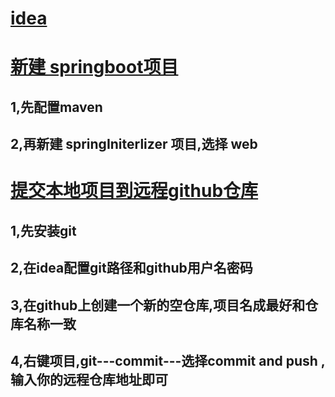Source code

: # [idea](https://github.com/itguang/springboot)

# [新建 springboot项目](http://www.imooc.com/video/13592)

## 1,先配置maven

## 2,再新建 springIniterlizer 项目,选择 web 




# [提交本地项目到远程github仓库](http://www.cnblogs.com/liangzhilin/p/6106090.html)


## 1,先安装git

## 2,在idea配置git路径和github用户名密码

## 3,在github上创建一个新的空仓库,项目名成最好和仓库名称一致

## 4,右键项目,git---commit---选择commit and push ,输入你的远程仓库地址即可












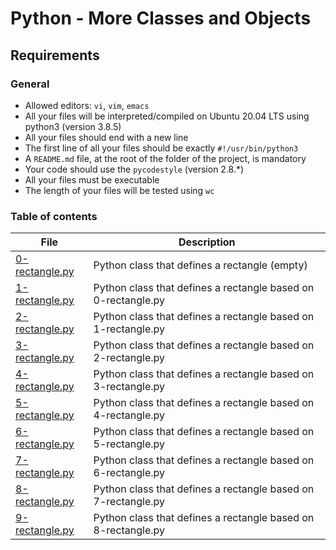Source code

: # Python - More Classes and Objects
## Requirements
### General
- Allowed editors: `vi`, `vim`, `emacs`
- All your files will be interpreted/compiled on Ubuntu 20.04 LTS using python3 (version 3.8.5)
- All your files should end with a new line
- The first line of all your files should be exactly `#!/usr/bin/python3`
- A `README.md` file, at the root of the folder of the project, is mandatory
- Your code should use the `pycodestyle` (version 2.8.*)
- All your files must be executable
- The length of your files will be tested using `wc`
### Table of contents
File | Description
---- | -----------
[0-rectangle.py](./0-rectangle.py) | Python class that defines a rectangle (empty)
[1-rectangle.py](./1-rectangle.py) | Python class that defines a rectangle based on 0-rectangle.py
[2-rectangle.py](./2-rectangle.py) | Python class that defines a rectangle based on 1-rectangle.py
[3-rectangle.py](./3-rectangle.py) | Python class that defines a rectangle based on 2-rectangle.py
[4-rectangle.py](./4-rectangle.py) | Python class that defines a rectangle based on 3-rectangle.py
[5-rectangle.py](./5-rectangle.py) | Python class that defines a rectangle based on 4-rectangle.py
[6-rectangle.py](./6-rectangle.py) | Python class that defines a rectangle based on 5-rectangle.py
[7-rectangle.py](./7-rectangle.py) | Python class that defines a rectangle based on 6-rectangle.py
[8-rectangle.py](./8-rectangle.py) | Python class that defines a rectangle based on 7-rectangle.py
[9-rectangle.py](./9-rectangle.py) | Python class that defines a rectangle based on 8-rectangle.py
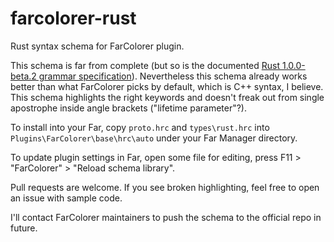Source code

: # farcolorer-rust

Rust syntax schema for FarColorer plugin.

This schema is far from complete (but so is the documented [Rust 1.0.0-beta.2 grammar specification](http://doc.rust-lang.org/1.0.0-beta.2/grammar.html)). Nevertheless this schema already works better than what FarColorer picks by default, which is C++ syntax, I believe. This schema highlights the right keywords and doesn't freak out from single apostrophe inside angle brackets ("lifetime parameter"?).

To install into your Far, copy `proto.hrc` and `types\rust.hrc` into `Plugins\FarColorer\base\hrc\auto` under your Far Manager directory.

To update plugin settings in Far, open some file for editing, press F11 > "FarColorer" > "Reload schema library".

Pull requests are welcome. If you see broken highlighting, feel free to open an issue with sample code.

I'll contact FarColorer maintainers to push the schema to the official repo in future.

———

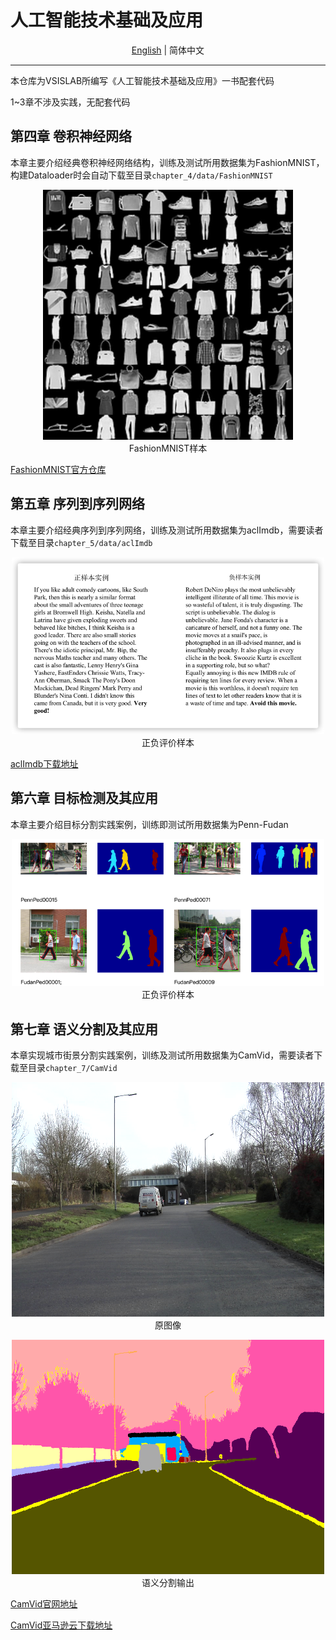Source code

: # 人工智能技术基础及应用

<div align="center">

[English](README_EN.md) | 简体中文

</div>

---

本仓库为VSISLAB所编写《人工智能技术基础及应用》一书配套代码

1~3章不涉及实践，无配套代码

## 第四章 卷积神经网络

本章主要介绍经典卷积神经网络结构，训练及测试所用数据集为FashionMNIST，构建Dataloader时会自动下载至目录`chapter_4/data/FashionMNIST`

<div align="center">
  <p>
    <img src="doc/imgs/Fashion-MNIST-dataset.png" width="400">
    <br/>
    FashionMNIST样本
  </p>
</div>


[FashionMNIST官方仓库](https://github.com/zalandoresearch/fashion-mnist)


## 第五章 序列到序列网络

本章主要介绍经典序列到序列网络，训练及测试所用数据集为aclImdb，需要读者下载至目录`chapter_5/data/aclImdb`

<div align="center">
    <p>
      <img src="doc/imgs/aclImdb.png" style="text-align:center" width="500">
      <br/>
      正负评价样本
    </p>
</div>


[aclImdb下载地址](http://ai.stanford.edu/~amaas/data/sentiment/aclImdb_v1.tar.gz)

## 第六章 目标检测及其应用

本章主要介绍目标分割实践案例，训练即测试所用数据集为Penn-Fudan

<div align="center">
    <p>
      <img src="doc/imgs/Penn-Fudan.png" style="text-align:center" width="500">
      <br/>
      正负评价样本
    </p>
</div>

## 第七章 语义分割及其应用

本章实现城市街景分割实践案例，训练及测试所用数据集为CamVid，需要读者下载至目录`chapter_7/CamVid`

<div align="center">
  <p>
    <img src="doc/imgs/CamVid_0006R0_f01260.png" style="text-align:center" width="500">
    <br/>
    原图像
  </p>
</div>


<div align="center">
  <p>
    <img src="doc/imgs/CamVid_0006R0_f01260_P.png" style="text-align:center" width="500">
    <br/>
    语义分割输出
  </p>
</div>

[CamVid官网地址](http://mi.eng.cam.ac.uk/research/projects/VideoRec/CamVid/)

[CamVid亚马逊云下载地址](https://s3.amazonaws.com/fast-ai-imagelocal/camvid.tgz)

———

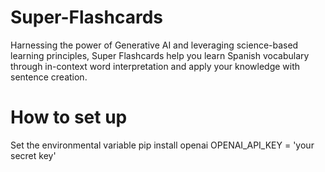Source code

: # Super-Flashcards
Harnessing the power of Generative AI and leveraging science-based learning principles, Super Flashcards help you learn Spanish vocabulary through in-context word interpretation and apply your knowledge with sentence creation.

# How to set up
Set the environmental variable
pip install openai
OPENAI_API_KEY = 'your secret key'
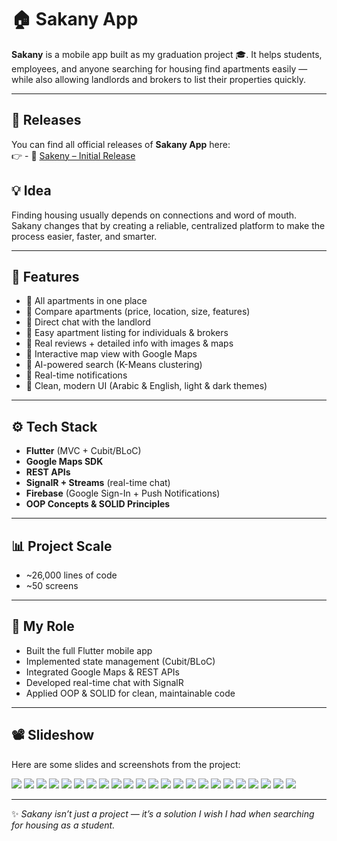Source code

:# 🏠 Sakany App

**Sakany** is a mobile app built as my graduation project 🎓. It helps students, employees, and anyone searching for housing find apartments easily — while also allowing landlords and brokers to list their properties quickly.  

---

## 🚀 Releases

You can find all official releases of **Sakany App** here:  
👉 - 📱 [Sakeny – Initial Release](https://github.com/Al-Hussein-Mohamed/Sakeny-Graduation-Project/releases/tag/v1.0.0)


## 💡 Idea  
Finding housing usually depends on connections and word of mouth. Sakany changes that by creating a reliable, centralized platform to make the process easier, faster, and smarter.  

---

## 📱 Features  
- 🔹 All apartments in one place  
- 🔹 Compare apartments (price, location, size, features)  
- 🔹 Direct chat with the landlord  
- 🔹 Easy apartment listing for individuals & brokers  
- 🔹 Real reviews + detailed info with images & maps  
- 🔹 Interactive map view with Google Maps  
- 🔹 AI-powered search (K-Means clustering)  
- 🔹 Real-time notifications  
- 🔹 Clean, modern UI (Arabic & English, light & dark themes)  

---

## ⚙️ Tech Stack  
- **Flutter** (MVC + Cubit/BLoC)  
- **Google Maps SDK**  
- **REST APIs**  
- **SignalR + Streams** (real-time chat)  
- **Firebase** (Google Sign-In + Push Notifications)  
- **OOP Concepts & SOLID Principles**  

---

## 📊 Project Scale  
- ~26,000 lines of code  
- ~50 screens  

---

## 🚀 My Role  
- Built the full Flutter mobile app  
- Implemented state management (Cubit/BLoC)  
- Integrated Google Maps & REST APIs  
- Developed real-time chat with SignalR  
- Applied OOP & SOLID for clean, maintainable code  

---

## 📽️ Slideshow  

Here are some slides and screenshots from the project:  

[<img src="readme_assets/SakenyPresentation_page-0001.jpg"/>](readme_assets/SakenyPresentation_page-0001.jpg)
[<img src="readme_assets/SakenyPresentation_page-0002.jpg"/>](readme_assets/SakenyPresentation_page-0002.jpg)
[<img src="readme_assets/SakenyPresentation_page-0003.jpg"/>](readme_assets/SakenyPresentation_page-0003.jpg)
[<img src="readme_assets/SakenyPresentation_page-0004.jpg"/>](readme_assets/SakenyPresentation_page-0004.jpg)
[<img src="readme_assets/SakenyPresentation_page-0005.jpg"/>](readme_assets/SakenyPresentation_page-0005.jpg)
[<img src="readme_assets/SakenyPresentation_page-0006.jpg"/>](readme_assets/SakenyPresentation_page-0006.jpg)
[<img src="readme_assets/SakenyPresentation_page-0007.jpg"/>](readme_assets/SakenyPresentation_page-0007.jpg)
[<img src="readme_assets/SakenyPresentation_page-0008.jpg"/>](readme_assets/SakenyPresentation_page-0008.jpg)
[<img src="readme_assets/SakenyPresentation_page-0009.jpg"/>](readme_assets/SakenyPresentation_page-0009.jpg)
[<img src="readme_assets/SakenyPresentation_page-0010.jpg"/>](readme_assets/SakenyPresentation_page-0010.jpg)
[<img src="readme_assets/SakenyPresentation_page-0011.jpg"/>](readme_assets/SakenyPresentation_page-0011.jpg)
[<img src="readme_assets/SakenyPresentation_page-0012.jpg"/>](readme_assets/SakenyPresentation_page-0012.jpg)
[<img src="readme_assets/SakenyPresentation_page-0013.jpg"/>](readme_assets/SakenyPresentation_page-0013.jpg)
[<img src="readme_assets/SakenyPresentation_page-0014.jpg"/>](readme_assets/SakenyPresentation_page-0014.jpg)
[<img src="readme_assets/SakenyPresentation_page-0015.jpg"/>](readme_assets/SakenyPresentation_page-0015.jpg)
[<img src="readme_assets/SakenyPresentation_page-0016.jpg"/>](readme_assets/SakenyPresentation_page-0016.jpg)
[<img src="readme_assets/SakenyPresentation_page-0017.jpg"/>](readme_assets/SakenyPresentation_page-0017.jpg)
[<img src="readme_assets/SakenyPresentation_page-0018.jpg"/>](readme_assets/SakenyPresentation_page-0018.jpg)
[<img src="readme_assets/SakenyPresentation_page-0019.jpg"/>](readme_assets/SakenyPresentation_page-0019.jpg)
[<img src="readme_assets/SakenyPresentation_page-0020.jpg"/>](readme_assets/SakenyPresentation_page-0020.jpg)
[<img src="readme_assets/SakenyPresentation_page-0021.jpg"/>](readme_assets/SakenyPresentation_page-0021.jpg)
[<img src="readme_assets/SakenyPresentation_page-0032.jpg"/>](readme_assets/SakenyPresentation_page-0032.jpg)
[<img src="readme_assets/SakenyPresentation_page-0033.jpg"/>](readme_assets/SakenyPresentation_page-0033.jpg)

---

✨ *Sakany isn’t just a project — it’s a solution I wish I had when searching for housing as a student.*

———

WHAT IS BEING ASKED | From the entries above, pull out each line that includes "version".

ANSWER BOX |
- All your files will be interpreted/compiled on Ubuntu 20.04 LTS using python3 (version 3.8.5)
- Your code should use the `pycodestyle` (version 2.8.*)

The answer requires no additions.